*** GIVEN RECORDS Section Begins ***

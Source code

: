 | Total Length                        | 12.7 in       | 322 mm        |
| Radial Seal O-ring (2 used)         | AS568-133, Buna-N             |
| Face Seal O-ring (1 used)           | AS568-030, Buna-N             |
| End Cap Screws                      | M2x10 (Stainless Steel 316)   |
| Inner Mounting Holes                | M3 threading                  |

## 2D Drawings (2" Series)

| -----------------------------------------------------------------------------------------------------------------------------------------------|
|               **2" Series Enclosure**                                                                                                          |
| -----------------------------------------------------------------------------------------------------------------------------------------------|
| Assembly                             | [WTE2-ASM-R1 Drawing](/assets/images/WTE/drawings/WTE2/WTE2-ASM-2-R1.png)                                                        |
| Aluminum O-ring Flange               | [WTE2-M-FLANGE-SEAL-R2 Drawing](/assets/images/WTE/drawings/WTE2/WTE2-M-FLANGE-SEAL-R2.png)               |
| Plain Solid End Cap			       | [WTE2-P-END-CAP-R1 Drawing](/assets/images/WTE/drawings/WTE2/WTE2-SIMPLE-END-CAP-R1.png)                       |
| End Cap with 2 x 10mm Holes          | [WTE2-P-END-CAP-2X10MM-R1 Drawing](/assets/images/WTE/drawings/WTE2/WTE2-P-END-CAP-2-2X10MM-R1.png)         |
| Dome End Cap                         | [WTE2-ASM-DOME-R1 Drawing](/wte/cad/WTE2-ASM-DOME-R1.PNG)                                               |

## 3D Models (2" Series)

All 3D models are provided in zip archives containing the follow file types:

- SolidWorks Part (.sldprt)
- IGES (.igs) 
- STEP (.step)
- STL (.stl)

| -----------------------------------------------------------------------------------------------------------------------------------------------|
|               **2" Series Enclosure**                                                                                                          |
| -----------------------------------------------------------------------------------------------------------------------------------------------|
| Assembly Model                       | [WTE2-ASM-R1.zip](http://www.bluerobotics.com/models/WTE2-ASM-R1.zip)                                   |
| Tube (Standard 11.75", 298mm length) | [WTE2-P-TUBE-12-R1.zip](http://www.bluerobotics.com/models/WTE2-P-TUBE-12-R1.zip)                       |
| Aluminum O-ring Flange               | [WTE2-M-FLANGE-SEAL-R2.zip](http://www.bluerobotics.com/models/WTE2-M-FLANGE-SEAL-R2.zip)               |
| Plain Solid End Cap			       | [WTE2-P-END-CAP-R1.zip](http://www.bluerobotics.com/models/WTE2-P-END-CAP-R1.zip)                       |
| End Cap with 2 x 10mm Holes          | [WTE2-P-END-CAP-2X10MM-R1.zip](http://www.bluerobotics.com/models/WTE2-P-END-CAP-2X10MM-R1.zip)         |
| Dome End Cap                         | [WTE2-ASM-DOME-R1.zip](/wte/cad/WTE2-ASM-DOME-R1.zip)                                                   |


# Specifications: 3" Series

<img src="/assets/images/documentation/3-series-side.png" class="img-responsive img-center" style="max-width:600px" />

*** GIVEN RECORDS Section Ends ***

## WORK TO BE COMPLETED
Wherever the word "with" turns up in the material, copy the whole line.

## SOLUTION
| End Cap with 2 x 10mm Holes          | [WTE2-P-END-CAP-2X10MM-R1 Drawing](/assets/images/WTE/drawings/WTE2/WTE2-P-END-CAP-2-2X10MM-R1.png)         |
| End Cap with 2 x 10mm Holes          | [WTE2-P-END-CAP-2X10MM-R1.zip](http://www.bluerobotics.com/models/WTE2-P-END-CAP-2X10MM-R1.zip)         |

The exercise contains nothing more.